Sunday, April 19, 2009

Goia v2.2 : modification of the tournament rules

As was suggested by Oliver Lewis, I changed the rule of the game to the following :
- The games are played until the end, with only superko forbiding infinite loop (I have implemented the eye rule but I chose not to use it for now, because I feel detecting eyes is a good starting point at training players, thus I'd rather have it not given a priori).
- The rule to score the game is the Tromp-Taylor rule : every stone present on the board at the end of the board are considered alive, and chinese scoring is used.

GnuGoia.2.2 9x9 for Windows
GnuGoia.2.2 9x9 for Linux

Sunday, April 12, 2009

Linux Release

I could finally figure out how to compile the program for Linux. I am releasing the Linux binaries as well as the source code, which should compile with the ./configure; make command.
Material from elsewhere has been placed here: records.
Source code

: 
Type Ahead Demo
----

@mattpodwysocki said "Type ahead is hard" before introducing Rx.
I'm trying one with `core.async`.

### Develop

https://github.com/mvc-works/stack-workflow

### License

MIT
The instructions for running the tournament and playing versus any goia player are in the README_GOIA file :
  • To play the tournament, run "/MyFolder/gnugo --goia-tournament --komi 6.5"
  • To play versus goia, run "./gnugo --goia-white PlayerFilePath.gop"
Since Gnugo supports GTP, you can also use it to play with advanced GUI, such as GoGui. The command line you have to provide to GoGui would be "./gnugo --mode gtp --goia-white myplayer.gop"

Goia v2.1 source code.

Friday, April 10, 2009

goia v2.1

Here is goia v2.1, with different information displayed that should make following the tournaments more enjoyable. 

I also added an argument when launching the tournament allowing to chose the numbers of players involved in your tournament.

This will permit to change the memory used by the program, which was starting to become quite huge, and could be a problem with 100-players tournaments. See Readme file for instructions.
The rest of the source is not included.